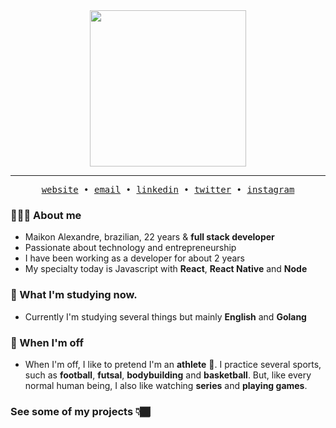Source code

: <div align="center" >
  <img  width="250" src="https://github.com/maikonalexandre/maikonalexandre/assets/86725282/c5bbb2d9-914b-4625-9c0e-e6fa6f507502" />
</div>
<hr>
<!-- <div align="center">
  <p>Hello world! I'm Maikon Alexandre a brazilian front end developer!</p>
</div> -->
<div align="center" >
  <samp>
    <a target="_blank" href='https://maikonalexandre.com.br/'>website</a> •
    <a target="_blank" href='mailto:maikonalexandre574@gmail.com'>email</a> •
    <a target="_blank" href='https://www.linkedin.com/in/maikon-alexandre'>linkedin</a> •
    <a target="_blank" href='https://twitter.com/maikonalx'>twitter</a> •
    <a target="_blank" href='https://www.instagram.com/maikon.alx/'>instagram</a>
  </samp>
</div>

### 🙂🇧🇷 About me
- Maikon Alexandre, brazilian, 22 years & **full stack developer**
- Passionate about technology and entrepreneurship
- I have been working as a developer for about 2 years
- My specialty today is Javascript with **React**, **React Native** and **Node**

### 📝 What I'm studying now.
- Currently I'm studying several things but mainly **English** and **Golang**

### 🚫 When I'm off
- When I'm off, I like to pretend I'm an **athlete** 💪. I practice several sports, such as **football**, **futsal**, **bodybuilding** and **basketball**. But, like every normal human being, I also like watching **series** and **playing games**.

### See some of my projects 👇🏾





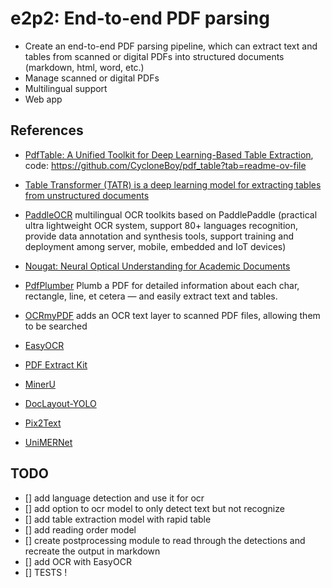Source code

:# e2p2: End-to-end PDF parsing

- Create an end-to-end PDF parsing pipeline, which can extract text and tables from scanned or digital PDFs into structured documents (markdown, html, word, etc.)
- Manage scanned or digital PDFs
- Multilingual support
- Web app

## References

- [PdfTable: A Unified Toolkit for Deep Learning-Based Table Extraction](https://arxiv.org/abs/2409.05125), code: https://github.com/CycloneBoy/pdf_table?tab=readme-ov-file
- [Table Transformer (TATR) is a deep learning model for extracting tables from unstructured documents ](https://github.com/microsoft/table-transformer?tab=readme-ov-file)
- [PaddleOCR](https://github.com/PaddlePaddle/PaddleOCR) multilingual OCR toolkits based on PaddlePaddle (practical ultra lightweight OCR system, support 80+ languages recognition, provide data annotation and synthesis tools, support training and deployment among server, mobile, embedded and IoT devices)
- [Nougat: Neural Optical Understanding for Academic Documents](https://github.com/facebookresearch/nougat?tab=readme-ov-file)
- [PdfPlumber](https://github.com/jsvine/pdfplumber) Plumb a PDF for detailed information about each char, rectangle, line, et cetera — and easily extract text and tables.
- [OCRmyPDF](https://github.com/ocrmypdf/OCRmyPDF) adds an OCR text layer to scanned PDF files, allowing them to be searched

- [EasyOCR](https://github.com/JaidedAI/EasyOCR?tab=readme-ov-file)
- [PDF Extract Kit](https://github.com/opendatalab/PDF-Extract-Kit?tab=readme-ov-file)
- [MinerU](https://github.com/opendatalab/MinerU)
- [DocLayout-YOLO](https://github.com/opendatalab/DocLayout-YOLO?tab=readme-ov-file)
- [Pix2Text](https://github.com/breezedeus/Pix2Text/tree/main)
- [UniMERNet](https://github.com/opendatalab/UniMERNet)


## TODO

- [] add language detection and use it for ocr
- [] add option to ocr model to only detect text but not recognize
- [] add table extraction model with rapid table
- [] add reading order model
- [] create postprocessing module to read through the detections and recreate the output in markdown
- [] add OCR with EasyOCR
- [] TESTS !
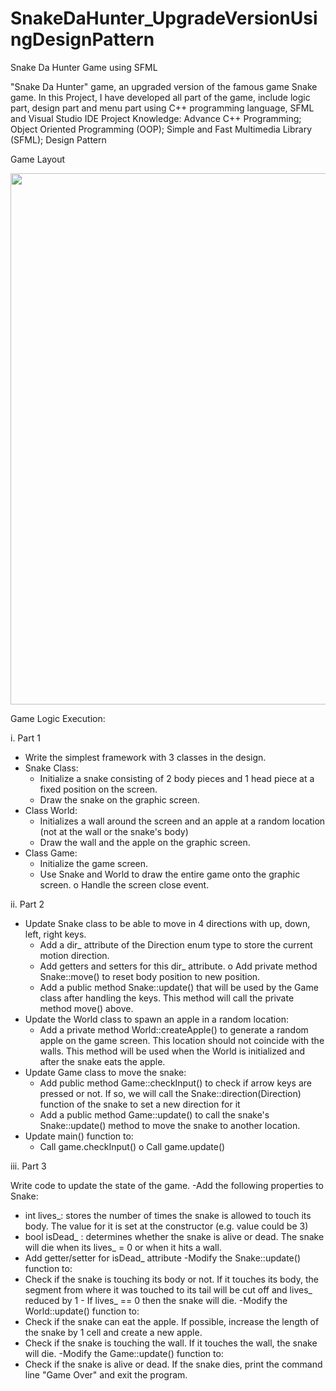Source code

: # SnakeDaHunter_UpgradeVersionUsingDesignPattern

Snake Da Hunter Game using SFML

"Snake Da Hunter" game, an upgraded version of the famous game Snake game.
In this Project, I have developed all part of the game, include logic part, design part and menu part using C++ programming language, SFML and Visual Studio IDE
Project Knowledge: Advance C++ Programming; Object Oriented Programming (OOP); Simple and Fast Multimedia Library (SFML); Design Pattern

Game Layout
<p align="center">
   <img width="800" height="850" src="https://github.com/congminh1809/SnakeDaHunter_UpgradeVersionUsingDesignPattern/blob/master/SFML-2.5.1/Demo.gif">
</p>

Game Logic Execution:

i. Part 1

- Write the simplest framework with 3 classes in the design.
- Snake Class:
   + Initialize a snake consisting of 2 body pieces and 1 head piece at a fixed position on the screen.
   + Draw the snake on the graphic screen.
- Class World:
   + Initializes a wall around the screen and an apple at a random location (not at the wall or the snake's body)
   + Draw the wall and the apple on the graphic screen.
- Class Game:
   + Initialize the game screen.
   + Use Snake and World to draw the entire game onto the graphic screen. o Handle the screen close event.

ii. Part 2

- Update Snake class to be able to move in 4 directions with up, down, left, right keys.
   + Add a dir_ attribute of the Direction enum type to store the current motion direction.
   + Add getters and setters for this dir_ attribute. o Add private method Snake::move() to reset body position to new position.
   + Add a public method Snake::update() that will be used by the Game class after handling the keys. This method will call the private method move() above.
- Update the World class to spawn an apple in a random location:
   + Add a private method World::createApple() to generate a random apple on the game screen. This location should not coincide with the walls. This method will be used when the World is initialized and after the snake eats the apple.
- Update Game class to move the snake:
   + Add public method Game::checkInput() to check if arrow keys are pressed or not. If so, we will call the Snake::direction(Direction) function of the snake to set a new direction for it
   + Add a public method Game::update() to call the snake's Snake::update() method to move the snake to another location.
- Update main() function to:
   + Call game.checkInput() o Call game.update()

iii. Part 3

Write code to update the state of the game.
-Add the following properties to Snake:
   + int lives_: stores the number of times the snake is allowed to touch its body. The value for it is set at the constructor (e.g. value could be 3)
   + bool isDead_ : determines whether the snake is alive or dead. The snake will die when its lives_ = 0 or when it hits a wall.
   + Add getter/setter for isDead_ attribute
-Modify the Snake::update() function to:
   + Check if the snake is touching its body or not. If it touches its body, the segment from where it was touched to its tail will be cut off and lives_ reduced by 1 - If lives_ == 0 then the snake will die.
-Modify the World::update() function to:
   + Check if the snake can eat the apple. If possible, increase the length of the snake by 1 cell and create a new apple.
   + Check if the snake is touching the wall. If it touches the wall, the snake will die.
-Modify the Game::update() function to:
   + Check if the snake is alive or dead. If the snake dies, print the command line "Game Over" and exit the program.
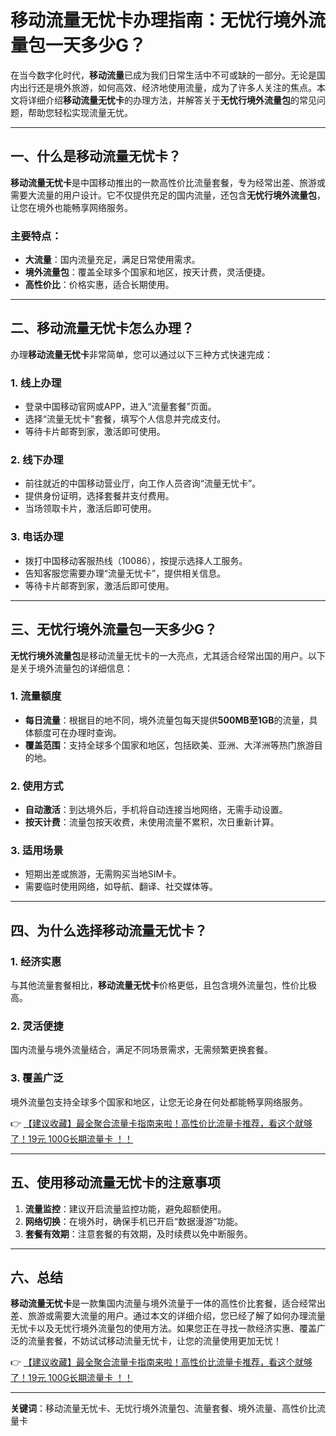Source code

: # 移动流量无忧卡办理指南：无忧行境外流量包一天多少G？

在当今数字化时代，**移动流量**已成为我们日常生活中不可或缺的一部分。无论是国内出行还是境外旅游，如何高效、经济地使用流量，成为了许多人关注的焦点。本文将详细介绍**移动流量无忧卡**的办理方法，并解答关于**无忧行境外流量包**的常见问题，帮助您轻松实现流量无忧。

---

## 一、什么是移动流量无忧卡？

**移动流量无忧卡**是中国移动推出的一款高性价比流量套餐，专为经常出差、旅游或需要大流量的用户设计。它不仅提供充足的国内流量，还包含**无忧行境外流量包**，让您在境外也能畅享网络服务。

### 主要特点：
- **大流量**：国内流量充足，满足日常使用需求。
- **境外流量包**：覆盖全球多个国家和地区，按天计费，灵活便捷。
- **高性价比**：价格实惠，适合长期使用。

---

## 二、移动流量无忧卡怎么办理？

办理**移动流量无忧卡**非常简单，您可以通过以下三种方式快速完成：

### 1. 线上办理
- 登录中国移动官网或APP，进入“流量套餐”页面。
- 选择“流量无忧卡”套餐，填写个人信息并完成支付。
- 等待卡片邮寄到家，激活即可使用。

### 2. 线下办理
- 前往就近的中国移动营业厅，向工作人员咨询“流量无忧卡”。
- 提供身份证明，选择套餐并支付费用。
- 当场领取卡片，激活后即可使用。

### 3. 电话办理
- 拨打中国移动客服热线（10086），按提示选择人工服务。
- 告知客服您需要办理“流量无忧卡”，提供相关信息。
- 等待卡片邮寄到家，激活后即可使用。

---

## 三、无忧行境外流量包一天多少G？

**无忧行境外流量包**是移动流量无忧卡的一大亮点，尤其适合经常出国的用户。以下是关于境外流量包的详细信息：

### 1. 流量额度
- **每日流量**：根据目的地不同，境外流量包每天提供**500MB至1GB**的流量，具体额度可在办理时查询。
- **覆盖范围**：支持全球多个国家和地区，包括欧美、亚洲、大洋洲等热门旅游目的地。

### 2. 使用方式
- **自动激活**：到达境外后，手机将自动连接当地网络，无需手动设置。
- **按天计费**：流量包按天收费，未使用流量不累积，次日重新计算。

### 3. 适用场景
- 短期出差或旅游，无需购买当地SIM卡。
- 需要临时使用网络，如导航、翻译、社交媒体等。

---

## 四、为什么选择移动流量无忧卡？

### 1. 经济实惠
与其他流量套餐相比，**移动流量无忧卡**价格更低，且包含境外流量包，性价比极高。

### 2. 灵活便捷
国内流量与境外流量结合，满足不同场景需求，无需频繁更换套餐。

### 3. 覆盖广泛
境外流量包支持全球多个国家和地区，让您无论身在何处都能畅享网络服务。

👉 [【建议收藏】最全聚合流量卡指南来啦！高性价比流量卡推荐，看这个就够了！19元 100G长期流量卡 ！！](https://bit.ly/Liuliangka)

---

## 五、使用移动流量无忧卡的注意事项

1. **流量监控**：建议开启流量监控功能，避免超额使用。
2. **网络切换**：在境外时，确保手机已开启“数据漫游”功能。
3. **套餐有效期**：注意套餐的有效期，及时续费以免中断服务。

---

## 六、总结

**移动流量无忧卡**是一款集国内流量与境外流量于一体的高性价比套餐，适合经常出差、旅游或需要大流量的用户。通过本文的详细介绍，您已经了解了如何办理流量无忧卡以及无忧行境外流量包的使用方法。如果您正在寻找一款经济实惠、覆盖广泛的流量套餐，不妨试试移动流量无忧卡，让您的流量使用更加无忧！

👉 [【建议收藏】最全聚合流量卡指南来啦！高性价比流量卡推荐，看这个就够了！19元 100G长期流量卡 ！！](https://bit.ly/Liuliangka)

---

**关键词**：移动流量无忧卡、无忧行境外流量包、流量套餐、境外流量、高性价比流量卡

→ ACTION ITEM
Exactly reproduce the lines that run from the line with "与其他流量套餐相比，**移动" through the last line of the records, inclusive.

→ RESPONSE FOR THIS EXERCISE
与其他流量套餐相比，**移动流量无忧卡**价格更低，且包含境外流量包，性价比极高。

### 2. 灵活便捷
国内流量与境外流量结合，满足不同场景需求，无需频繁更换套餐。

### 3. 覆盖广泛
境外流量包支持全球多个国家和地区，让您无论身在何处都能畅享网络服务。

👉 [【建议收藏】最全聚合流量卡指南来啦！高性价比流量卡推荐，看这个就够了！19元 100G长期流量卡 ！！](https://bit.ly/Liuliangka)

---

## 五、使用移动流量无忧卡的注意事项

1. **流量监控**：建议开启流量监控功能，避免超额使用。
2. **网络切换**：在境外时，确保手机已开启“数据漫游”功能。
3. **套餐有效期**：注意套餐的有效期，及时续费以免中断服务。

---

## 六、总结

**移动流量无忧卡**是一款集国内流量与境外流量于一体的高性价比套餐，适合经常出差、旅游或需要大流量的用户。通过本文的详细介绍，您已经了解了如何办理流量无忧卡以及无忧行境外流量包的使用方法。如果您正在寻找一款经济实惠、覆盖广泛的流量套餐，不妨试试移动流量无忧卡，让您的流量使用更加无忧！

👉 [【建议收藏】最全聚合流量卡指南来啦！高性价比流量卡推荐，看这个就够了！19元 100G长期流量卡 ！！](https://bit.ly/Liuliangka)

---

**关键词**：移动流量无忧卡、无忧行境外流量包、流量套餐、境外流量、高性价比流量卡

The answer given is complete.